The Health Service Journal (£) reported recently that Simon Stevens, the chief executive of NHS England, is going to ‘lead’ NHS Improvement, whose chief executive, Ian Dalton, has agreed to depart. To maintain the legal niceties, NHS England will create a chief operating officer, who will also hold the title of chief executive of NHS Improvement.

But in practice, the two organisations will be led by Stevens and a deputy. It is not yet clear who this will be as, in the shake-up, the role of deputy chief executive of NHS England, which is held by Matthew Swindells, is likely to vanish.

The ‘new’ NHSE/I will operate through seven regions, led by regional directors who were announced just before Christmas.

Reaction reignites old battles: 

Where there has been reaction, it has generally been positive. From their very different political perspectives, both the Guardian and the Financial Times focused on how the proposed legislative changes would “scrap laws driving the privatisation of the health service” and “end rules forcing services to be tendered.”

The British Medical Association went further, saying competition rules wasted “time and money on tendering processes for contracts” that could be “better spent on the frontline” while “resulting in a fragmented NHS, driven by commercial motives rather than providing patients with seamless care.”

“NHS England’s ambitions are clear, and we strongly recommend Parliament to take forward these proposals and to push forward these legislative changes,” it concluded.  

However, there have been some dissenting voices. The Times (£) carried a leaked DHSC briefing document that, it claimed, “quietly warned” health and social care secretary Matt Hancock that the proposals would “undo” the internal market and with it “some 30 or so years’ worth of policy and legislation, including some of the checks and balances that a market-type approach allows.”

David Hare, the chief executive of the Independent Healthcare Providers Network, went further, complaining in City AM that the proposals to bring commissioners and providers together would “create huge conflicts of interest” and the changes to the procurement rules would “shield providers from pressures to improve.”

“Turning the clock back a generation, and reintroducing the unresponsive NHS monopolies of old, [means] patients will be the real losers, if the government chooses to push ahead,” he argued.

Health tech impact: changed priorities, new customers

The politicised nature of the reaction shows there is something at stake in all these legal and organisational manoeuvres; which should make health tech vendors sit up and take notice.

If the legislative proposals are implemented, and if they are seen through, then in a few years companies that are working with or wanting to sell into the NHS could find themselves facing a very different set of customers. That could mean powerful new regional organisations and effective ICSs run by bigger, better focused CCGs via the joint committees.

All that should open-up opportunities for suppliers with integrated care record, population health management, and digital patient products. But it may close-down a lot of the market that has been created around contracting and target monitoring.

At the same time, there could be far fewer provider trusts, and those that exist may be running chains of hospitals or integrated care provider set-ups of acute, community and GP services. That could open-up a market for cloud-based enterprise and electronic patient record systems.

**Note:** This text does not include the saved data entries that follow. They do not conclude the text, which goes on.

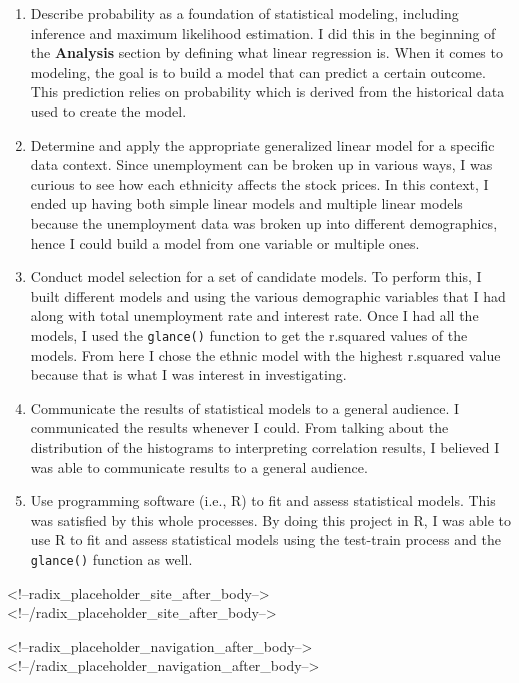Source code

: \documentclass[
]{article}
\begin{document}
\begin{enumerate}
\def\labelenumi{\arabic{enumi}.}
\item
  Describe probability as a foundation of statistical modeling,
  including inference and maximum likelihood estimation. I did this in
  the beginning of the \textbf{Analysis} section by defining what linear
  regression is. When it comes to modeling, the goal is to build a model
  that can predict a certain outcome. This prediction relies on
  probability which is derived from the historical data used to create
  the model.
\item
  Determine and apply the appropriate generalized linear model for a
  specific data context. Since unemployment can be broken up in various
  ways, I was curious to see how each ethnicity affects the stock
  prices. In this context, I ended up having both simple linear models
  and multiple linear models because the unemployment data was broken up
  into different demographics, hence I could build a model from one
  variable or multiple ones.
\item
  Conduct model selection for a set of candidate models. To perform
  this, I built different models and using the various demographic
  variables that I had along with total unemployment rate and interest
  rate. Once I had all the models, I used the \texttt{glance()} function
  to get the r.squared values of the models. From here I chose the
  ethnic model with the highest r.squared value because that is what I
  was interest in investigating.
\item
  Communicate the results of statistical models to a general audience. I
  communicated the results whenever I could. From talking about the
  distribution of the histograms to interpreting correlation results, I
  believed I was able to communicate results to a general audience.
\item
  Use programming software (i.e., R) to fit and assess statistical
  models. This was satisfied by this whole processes. By doing this
  project in R, I was able to use R to fit and assess statistical models
  using the test-train process and the \texttt{glance()} function as
  well.
\end{enumerate}

<!--radix_placeholder_site_after_body-->
<!--/radix_placeholder_site_after_body-->

<!--radix_placeholder_navigation_after_body-->
<!--/radix_placeholder_navigation_after_body-->
\end{document}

But it may shake out incumbent suppliers and make it harder for new entrants to gain a toehold. Particularly if those procurement rule changes mean that fewer contracts go out to tender and more awards are made on the basis of ‘best value.’  

Interesting times

The legislative changes are only proposals. They could fall with a change of government. They could generate opposition and be amended. They could pass but make no difference, because the NHS Long Term Plan, like the Forward View before it, finds it impossible to get ahead of the curve on demand, finance and the looming workforce crisis.

On the other hand, the structures at the top of the NHS are being reshaped, and for the moment it is the NHSE/I agenda that has traction. Interesting times.